Segment Open

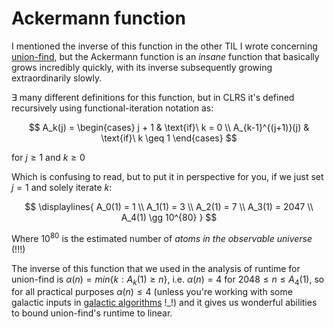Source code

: # Ackermann function

I mentioned the inverse of this function in the other TIL I wrote concerning [union-find](/ds_algos/union_find.md), but the Ackermann function is an _insane_ function that basically grows incredibly quickly, with its inverse subsequently growing extraordinarily slowly.

$\exists$ many different definitions for this function, but in CLRS it's defined recursively using functional-iteration notation as:

$$
A_k(j) =
\begin{cases}
j + 1 & \text{if}\ k = 0 \\
A_{k-1}^{(j+1)}(j) & \text{if}\ k \geq 1
\end{cases}
$$

for $j \geq 1$ and $k \geq 0$

Which is confusing to read, but to put it in perspective for you, if we just set $j = 1$ and solely iterate $k$:

$$
\displaylines{
  A_0(1) = 1 \\
  A_1(1) = 3 \\
  A_2(1) = 7 \\
  A_3(1) = 2047 \\
  A_4(1) \gg 10^{80}
}
$$

Where $10^{80}$ is the estimated number of _atoms in the observable universe_ (!!!)

The inverse of this function that we used in the analysis of runtime for union-find is $\alpha(n) = min\{k : A_k(1) \geq n\}$, i.e. $\alpha(n) = 4$ for $2048 \leq n \leq A_4(1)$, so for all practical purposes $\alpha(n) \leq 4$ (unless you're working with some galactic inputs in [galactic algorithms](https://en.wikipedia.org/wiki/Galactic_algorithm) !\_!) and it gives us wonderful abilities to bound union-find's runtime to linear.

Segment Closed

For the word "union", count the lines in the records that contain it. Give the number and no other words.

[SOLUTION FOR THIS EXERCISE]:
2